Voir se créer un père est la réelle nouvelle espérance que je place dans cet horizon d’enfants dégénérés qui rejettent les Ulysse en plus de les déshonorer. Ce qui constitue une nette dégradation dans le renversement des valeurs antiques, où les mythes t’apprenaient, si tu n’arrivais pas égaler le père, le héros ou le dieu, du moins à la mettre en veilleuse et retourner y travailler pour ne pas accroître ton déshonneur à toi, de perdant. Pas de saloper sa cuirasse en y faisant pousser du fenouil, la rendant inutilisable alors que les armées ennemies progressent.

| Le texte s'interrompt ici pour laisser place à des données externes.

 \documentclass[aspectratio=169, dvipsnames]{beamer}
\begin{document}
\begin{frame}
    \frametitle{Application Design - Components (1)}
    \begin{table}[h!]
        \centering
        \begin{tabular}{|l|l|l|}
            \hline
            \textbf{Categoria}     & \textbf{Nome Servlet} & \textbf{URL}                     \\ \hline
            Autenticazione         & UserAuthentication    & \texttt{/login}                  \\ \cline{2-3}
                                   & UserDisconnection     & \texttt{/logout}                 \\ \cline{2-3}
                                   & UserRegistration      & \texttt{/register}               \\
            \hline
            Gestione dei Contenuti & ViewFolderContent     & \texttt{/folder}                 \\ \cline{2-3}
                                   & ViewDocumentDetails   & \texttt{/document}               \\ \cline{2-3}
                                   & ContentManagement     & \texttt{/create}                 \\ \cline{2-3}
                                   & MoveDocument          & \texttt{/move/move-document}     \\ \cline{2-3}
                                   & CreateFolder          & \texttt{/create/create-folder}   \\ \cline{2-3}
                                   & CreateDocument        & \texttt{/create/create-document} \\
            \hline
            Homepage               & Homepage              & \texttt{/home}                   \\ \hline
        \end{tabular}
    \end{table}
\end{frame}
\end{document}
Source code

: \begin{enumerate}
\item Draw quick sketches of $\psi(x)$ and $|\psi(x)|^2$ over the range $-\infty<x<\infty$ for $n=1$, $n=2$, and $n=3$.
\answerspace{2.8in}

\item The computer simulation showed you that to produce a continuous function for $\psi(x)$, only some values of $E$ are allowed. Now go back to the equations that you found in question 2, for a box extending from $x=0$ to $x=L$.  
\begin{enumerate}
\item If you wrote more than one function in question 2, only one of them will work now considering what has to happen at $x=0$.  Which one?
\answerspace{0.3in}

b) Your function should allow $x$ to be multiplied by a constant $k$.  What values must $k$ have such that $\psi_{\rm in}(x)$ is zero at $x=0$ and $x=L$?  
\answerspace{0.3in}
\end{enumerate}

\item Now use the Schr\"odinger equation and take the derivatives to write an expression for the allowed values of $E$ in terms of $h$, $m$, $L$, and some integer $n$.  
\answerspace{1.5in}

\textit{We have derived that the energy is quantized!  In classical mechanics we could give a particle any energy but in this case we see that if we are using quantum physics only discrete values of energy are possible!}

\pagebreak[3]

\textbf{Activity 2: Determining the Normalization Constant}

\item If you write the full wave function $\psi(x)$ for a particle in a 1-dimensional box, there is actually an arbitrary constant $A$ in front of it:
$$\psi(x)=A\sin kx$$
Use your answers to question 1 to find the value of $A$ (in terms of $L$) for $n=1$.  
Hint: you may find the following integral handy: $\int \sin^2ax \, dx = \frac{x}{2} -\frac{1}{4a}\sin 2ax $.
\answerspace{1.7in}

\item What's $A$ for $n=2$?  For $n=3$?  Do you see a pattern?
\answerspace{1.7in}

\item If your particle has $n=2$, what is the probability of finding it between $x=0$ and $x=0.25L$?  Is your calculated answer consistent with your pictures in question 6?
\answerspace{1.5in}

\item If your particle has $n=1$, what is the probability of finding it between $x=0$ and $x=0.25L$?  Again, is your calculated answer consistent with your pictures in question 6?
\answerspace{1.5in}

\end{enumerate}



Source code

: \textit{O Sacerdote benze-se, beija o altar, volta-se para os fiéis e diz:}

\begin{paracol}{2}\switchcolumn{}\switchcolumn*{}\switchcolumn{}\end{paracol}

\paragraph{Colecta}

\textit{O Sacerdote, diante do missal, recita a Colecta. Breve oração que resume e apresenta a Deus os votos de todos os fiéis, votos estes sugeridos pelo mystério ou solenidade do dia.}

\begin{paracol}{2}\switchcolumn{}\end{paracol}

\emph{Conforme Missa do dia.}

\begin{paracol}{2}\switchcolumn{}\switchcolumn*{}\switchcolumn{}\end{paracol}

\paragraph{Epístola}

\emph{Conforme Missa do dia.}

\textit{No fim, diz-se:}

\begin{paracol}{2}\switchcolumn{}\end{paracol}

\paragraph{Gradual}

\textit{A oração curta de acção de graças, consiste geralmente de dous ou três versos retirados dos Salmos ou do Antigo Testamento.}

« Au fond, la force d’Ulysse réside dans une faculté très simple. À lui de choisir entre l’innovation enthousiasmante et la vieille réalité contraignante, que seuls les sots négligent. On nous a certes répété qu’Ulysse représente le besoin de découverte, qu’il est l’archétype de l’homme occidental, toutes époques confondues, dévoré par un frénétique  besoin d’innovation. Mais son besoin de continuité dans la nouveauté, de renouvellement sans destruction préalable, est plus prophétique encore. L’audace existait déjà mais il lui manquait un projet ; elle s’éteignait dans son propre élan. Ce nouveau cheminement, destiné à construire plutôt qu’à innover, naît des doutes intimes d’Ulysse : au lieu de s’enfermer dans une hésitation, ils ouvrent sur un choix. (…)
Ulysse avance et décide : il invente un choix – une innovation perfectible mais payante, et qui vient s’opposer à l’impuissante inertie de ceux qui sont infaillibles parce qu’ils n’ont pas à choisir. (…)
Ulysse suit scrupuleusement le but qu’il s’est fixé. Le retour est érigé en principe absolu de son existence, motivant le moindre de ses actes. Tel est la règle qu’il s’est donnée à lui-même. Hélas, il est entouré de compagnons stupides, à l’horizon mental infiniment plus borné que le sien. Leur soif de gloire, leur lassitude ou leur avidité contrarient son programme et en retardent constamment la réalisation.
Le personnage d’Elpénore en donne d’ailleurs une illustration parfaite. C’est en compagnie de ce jeune guerrier d’une témérité toute relative et aux raisonnements assez abscons qu’Ulysse arrive chez la magicienne Circé. Ivre mort, Elpénore s’endort sur le toit de sa demeure. Puis l’heure du départ approche, et Elpénore, comme de nombreux adolescents, n’est pas entièrement réveillé. Désorienté, il rate l’échelle et se brise le cou en tombant.
Quelques lignes ont suffi à Homère pour décrire l’ennemi intérieur : inexpérience, manque de combativité, ivresse, tête en l’air (le choix du toit), difficulté à résister à la tentation ( la maison de Circé), illusion de pouvoir se reposer puis s’atteler immédiatement à sa tâche (le bond qui fait manquer l’échelle).
 » (Pages 126-128)

Retrouver la patrie est plus difficile que de saouler son désarroi sur la première île venue. Cette motivation cependant doit aider à diriger ces enfants debout la nuit qui se brisent au pied des statues le matin venu, non préparés, non guidés, non attendus. Retardant le retour des Ulysse. C’est bien le rôle des parents. Préparer, guider, attendre. Et parfois, corriger les erreurs de leur progéniture, contre l’arrogance juvénile qui voudrait, avant même d’avoir appris le chemin, le changer, et se perd.